[Input data — start]

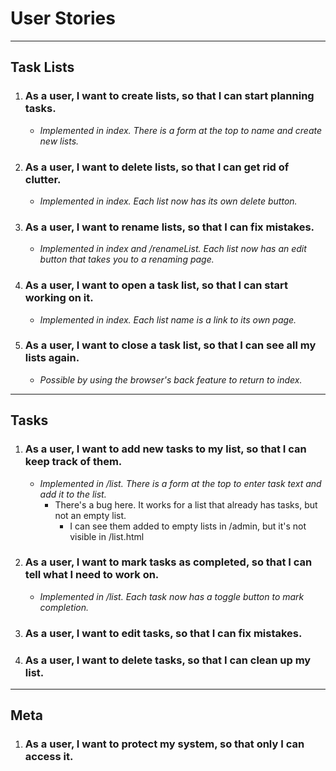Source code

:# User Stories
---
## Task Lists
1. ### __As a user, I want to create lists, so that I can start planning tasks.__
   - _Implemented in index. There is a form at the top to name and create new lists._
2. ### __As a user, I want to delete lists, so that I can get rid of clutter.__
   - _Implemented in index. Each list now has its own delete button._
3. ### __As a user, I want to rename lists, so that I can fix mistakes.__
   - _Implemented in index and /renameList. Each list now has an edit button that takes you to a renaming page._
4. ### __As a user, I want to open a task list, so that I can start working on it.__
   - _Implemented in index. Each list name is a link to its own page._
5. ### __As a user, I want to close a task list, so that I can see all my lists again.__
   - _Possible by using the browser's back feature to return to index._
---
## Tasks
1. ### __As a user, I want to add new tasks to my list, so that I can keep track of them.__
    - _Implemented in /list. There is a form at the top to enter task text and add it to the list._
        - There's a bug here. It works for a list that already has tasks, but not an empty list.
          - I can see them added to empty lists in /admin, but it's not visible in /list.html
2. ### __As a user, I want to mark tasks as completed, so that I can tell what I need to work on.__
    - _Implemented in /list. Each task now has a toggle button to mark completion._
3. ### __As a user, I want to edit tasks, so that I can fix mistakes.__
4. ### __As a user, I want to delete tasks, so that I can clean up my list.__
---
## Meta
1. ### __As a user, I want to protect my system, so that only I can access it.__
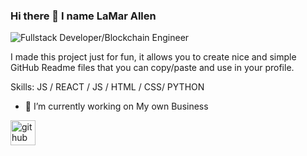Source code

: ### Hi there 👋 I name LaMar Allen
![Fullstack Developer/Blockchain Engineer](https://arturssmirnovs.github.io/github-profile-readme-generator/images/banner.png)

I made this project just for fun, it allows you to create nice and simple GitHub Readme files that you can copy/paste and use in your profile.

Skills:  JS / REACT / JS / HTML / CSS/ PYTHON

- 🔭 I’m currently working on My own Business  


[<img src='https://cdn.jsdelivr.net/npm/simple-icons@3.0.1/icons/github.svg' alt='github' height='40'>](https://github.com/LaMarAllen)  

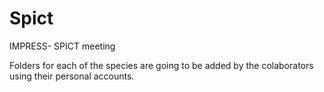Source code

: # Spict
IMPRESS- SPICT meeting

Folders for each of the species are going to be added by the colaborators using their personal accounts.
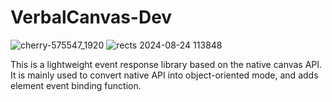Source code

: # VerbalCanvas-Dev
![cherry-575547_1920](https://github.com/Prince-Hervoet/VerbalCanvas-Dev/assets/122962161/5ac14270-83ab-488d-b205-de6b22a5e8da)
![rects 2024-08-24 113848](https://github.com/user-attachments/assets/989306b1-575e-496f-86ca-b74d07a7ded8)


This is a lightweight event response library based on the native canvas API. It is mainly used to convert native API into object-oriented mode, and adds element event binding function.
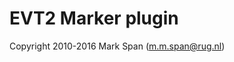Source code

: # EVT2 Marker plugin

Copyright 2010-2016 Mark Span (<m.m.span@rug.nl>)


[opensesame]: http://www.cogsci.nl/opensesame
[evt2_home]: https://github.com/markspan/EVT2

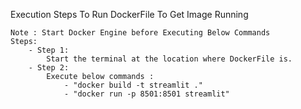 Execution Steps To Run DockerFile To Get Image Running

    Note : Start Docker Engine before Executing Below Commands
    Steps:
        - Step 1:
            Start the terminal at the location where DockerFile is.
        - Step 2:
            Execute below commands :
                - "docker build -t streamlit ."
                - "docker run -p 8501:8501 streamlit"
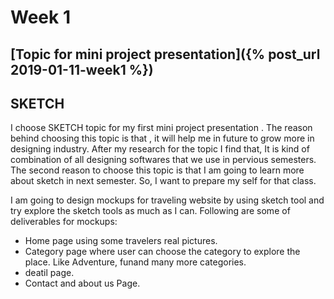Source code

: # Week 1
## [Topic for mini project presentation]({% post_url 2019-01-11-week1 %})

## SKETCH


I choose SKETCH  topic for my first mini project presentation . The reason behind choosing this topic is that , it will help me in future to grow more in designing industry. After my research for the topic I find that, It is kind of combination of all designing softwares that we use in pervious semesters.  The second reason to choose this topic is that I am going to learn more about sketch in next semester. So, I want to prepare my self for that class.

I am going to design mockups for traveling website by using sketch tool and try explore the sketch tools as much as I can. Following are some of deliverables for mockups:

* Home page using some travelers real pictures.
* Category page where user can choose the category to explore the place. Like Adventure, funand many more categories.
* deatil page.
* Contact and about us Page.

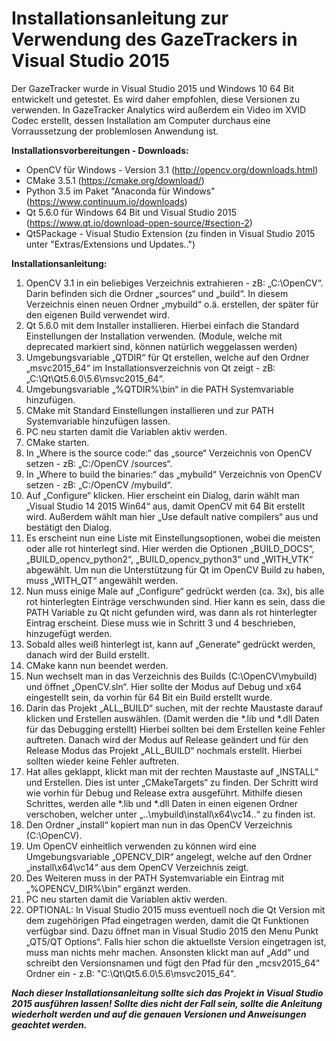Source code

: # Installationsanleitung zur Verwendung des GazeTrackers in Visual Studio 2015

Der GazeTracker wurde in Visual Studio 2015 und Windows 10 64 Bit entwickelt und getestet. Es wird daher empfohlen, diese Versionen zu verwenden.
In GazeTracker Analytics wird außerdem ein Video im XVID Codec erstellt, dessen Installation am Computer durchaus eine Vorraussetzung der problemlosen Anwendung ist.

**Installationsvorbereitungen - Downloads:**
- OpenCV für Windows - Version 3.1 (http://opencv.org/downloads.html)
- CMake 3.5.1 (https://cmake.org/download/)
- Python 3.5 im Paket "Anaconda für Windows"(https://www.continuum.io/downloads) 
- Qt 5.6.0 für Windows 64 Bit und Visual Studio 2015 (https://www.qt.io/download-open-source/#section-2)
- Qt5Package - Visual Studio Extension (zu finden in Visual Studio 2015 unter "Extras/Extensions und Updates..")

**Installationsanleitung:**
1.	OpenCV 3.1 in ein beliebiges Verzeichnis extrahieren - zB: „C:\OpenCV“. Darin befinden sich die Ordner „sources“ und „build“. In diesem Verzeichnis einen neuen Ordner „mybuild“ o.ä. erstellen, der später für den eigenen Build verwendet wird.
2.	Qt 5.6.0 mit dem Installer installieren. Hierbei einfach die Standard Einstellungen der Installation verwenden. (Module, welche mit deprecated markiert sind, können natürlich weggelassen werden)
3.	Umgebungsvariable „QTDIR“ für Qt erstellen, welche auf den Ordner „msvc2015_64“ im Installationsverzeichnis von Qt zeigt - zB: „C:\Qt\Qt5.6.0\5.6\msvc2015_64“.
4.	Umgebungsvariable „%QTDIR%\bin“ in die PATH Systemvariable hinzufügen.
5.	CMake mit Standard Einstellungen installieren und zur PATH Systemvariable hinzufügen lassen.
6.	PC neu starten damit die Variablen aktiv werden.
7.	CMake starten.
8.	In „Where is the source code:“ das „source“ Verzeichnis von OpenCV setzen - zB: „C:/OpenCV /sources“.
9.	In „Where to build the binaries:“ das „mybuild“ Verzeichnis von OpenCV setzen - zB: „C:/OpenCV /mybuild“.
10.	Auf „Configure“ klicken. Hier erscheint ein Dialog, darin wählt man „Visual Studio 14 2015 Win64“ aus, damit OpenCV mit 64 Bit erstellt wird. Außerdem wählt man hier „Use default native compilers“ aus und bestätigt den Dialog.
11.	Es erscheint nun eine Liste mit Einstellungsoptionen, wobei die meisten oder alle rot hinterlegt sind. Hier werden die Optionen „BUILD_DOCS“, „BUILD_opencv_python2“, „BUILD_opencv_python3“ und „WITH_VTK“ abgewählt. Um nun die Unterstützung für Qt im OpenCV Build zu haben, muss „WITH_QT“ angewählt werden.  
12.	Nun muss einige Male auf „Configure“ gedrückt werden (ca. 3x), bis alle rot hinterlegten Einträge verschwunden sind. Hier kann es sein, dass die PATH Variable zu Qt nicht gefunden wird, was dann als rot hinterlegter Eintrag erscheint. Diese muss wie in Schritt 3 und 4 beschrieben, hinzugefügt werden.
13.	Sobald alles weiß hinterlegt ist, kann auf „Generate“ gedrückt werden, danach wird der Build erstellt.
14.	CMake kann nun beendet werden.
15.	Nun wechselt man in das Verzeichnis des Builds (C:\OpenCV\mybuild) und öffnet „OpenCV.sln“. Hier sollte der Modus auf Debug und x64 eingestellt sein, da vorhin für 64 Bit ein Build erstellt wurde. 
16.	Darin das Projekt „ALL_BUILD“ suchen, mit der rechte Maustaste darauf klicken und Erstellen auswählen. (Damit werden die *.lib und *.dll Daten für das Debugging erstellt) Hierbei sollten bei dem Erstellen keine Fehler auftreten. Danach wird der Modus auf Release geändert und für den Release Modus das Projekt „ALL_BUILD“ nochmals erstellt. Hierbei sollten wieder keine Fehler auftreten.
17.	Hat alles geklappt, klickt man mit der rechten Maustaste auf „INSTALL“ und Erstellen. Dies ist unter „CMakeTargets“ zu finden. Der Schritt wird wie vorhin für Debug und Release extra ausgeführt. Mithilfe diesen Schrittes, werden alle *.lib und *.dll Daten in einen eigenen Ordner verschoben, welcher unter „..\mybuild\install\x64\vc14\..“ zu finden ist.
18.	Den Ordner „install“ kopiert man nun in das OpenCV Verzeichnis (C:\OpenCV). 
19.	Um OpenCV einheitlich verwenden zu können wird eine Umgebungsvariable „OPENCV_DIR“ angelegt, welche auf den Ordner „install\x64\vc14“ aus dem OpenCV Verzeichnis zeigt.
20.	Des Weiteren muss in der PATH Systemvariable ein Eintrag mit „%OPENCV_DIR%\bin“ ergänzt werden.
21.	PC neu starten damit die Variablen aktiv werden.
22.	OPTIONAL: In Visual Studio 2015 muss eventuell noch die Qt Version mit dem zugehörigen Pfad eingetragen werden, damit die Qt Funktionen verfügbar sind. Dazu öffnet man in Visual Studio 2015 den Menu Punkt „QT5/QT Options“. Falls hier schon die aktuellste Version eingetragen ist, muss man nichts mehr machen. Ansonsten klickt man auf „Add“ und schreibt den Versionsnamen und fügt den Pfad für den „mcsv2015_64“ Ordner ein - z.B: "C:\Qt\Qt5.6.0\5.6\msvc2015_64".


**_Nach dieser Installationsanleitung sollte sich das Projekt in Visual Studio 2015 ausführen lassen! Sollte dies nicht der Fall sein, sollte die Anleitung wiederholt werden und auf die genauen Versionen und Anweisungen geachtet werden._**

[Input data — finish]

* **What is being asked**: Here the output must be the lines above from the line with "- _Possible by" to the line with "2. ### __As a user, I want to mark", both included, duplicated word for word and nothing else.

* **Answer section**:
   - _Possible by using the browser's back feature to return to index._
---
## Tasks
1. ### __As a user, I want to add new tasks to my list, so that I can keep track of them.__
    - _Implemented in /list. There is a form at the top to enter task text and add it to the list._
        - There's a bug here. It works for a list that already has tasks, but not an empty list.
          - I can see them added to empty lists in /admin, but it's not visible in /list.html
2. ### __As a user, I want to mark tasks as completed, so that I can tell what I need to work on.__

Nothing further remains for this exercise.